Calculating the Accuracy in Machine Learning

Day 23 of #100DaysOfCode

This is the continuation of the previous blog. You can read it here: ilkecandan.hashnode.dev/learning-and-predic..

Now, we should learn how to measure the accuracy of our models. We should firstly, split our data sets into 2 sets; one for training and the other for testing. Generally, we should allocate 70 to 80 percent of our data for training and the other 20 to 30 percent for testing. So now, we should import a couple of functions.

We should add this line to our already existing code: (check previous blog)

from sklearn.model_selection import train_test_split

With this function we can split our dataset into two sets for training and testing.

Then we should call this function again. We should give it 3 arguments that includes x, y and a keyboard argument. Keyboard argument specifies the size of our test data set.

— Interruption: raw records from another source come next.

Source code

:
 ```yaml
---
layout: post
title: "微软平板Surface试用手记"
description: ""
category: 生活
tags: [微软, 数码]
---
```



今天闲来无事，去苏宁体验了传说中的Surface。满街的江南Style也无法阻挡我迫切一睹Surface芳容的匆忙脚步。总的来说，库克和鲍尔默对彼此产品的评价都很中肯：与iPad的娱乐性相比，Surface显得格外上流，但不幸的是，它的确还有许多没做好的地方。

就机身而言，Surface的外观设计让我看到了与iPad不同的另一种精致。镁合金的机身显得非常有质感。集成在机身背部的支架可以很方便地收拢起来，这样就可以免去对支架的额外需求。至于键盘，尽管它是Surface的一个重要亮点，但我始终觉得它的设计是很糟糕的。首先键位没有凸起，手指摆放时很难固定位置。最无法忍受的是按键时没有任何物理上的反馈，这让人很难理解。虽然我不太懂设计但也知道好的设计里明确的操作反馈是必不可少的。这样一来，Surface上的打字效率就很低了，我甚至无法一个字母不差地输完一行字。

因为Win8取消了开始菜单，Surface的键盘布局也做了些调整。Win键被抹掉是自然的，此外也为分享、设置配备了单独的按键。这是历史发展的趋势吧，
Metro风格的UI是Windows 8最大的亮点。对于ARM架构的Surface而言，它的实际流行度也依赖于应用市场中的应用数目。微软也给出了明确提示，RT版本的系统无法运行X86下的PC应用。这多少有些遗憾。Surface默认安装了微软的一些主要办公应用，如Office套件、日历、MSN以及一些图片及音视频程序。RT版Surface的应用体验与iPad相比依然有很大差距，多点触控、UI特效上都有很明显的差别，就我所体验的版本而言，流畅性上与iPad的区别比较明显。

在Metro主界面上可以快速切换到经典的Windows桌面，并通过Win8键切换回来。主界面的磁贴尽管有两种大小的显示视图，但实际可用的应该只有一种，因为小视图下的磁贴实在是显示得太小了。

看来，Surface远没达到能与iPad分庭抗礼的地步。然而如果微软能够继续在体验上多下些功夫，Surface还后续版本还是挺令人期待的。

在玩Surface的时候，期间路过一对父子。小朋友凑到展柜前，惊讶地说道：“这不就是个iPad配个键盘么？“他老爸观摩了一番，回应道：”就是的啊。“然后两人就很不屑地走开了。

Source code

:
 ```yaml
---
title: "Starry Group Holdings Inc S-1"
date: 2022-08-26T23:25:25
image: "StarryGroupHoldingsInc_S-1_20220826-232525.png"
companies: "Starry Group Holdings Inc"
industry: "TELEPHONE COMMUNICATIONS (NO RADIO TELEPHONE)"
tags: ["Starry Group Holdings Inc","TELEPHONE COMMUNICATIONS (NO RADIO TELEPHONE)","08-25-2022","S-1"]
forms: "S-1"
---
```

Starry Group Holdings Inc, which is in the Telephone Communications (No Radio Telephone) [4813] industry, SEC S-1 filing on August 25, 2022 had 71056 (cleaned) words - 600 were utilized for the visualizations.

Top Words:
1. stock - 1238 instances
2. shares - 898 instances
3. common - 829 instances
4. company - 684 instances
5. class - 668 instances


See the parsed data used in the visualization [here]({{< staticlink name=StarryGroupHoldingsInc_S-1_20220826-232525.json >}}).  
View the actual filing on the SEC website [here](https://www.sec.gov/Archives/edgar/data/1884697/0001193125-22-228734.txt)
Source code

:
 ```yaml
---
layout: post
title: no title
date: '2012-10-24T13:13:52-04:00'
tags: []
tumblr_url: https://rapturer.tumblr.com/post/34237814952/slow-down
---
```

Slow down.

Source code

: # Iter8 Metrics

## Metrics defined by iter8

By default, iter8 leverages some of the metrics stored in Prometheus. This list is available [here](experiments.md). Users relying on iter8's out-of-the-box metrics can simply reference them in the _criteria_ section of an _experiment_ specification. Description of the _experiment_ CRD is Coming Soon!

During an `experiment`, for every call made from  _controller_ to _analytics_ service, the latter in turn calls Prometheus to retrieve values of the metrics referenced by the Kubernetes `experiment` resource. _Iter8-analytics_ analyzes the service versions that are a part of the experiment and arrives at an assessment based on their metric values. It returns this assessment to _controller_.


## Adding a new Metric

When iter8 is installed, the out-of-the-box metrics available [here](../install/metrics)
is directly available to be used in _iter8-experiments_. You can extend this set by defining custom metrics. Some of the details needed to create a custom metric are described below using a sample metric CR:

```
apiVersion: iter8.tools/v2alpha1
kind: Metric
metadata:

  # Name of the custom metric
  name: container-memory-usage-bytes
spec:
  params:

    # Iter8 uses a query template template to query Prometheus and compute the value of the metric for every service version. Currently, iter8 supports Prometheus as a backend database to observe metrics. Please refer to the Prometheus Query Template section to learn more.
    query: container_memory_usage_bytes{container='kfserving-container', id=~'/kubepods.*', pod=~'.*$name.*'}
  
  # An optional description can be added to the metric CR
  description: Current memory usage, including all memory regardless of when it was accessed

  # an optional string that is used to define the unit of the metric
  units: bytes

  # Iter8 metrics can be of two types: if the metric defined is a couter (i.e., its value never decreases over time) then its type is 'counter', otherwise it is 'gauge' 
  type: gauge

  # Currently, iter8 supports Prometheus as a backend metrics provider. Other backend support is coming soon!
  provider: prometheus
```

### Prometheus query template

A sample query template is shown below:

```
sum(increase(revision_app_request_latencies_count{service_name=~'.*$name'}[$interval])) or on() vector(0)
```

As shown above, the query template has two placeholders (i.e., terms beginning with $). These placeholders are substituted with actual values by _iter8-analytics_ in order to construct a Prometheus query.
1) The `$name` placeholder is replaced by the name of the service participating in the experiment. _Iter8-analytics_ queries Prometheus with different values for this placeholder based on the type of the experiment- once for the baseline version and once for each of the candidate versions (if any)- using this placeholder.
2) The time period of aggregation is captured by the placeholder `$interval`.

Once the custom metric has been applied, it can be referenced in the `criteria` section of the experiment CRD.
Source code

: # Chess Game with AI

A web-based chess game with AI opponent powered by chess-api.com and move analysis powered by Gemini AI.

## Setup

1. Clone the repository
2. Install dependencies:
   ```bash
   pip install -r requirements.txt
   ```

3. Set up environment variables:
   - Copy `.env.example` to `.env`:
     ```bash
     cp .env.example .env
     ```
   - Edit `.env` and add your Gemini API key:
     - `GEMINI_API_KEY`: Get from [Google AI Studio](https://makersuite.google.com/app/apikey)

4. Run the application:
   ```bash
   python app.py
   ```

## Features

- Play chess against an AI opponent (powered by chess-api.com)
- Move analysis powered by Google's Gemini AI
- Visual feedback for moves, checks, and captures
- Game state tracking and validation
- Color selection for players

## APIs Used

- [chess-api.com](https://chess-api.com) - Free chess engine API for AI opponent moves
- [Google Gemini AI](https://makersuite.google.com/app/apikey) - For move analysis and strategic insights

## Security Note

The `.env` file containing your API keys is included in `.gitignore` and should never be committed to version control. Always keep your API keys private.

train_test_split(X, y, test_size=0.2)

So, we are allocating 20 of our data for testing. This function will return a tuple so that we can unpack it into four variables. These will be called X_train, X_test, y_train and y_test. First two are inputs for training and testing while last two are the outputs.

Before going further, let's get into predictions. To calculate the accuracy we have to compare predictions with the actual values we have in our output set for testing. For this we have to add another function.

from sklearn.metrics import accuracy_score

Now, final code should look like this:

import pandas as pd
from sklearn.tree import DecisionTreeClassifier
from sklearn.model_selection import train_test_split
from sklearn.metrics import accuracy_score

music=pd.read_csv('music.csv')
X = music.drop(columns=['genre'])
y= music['genre']
X_train, X_test, y_train, y_test = train_test_split(X, y, test_size=0.2)

model=DecisionTreeClassifier()
model.fit(X_train, y_train)
predictions = model.predict(X_test)
score = accuracy_score(y_test, predictions)
score

This function returns to a accuracy score between 0 to 1.

And our result will look like this:

data set me.png

You will probably see a different result everytime you run this programme. Because, it always splits data in different versions. Because, the function choses data randomly for testing and training.

To run the current cell without adding adding a new cell below. A Shortcut: 1- Activate the first cell. 2- Press CTRL and enter.